Exercise prompt: When you reach the line containing "[ ] Classification", begin copying, and keep copying each line exactly until the listing ends.
*** Opening Available data ***
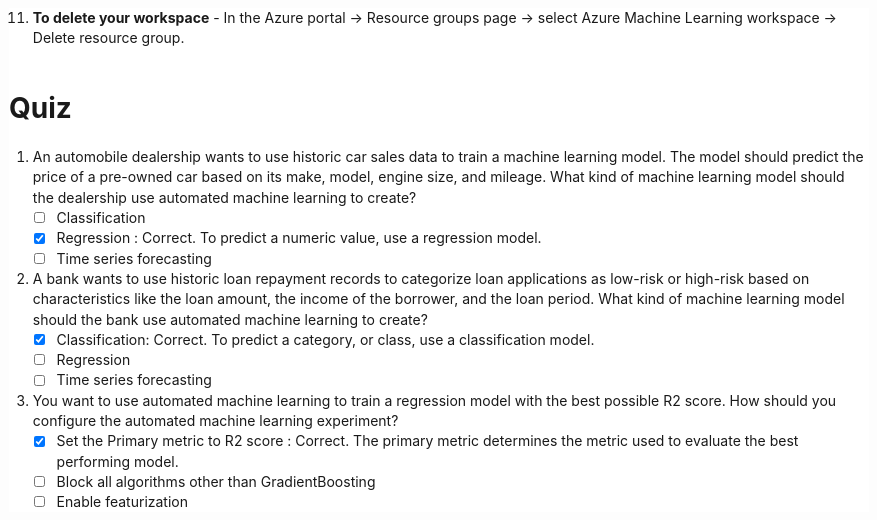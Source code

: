 11. <b>To delete your workspace</b> - In the Azure portal -> Resource groups page -> select Azure Machine Learning workspace -> Delete resource group.

# Quiz
1. An automobile dealership wants to use historic car sales data to train a machine learning model. The model should predict the price of a pre-owned car based on its make, model, engine size, and mileage. What kind of machine learning model should the dealership use automated machine learning to create?
    * [ ] Classification
    * [x] Regression : Correct. To predict a numeric value, use a regression model.
    * [ ] Time series forecasting
2. A bank wants to use historic loan repayment records to categorize loan applications as low-risk or high-risk based on characteristics like the loan amount, the income of the borrower, and the loan period. What kind of machine learning model should the bank use automated machine learning to create?
    * [x] Classification: Correct. To predict a category, or class, use a classification model.
    * [ ] Regression
    * [ ] Time series forecasting
3. You want to use automated machine learning to train a regression model with the best possible R2 score. How should you configure the automated machine learning experiment?
    * [x] Set the Primary metric to R2 score : Correct. The primary metric determines the metric used to evaluate the best performing model.
    * [ ] Block all algorithms other than GradientBoosting
    * [ ] Enable featurization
*** Closing Available data ***
Reply:
    * [ ] Classification
    * [x] Regression : Correct. To predict a numeric value, use a regression model.
    * [ ] Time series forecasting
2. A bank wants to use historic loan repayment records to categorize loan applications as low-risk or high-risk based on characteristics like the loan amount, the income of the borrower, and the loan period. What kind of machine learning model should the bank use automated machine learning to create?
    * [x] Classification: Correct. To predict a category, or class, use a classification model.
    * [ ] Regression
    * [ ] Time series forecasting
3. You want to use automated machine learning to train a regression model with the best possible R2 score. How should you configure the automated machine learning experiment?
    * [x] Set the Primary metric to R2 score : Correct. The primary metric determines the metric used to evaluate the best performing model.
    * [ ] Block all algorithms other than GradientBoosting
    * [ ] Enable featurization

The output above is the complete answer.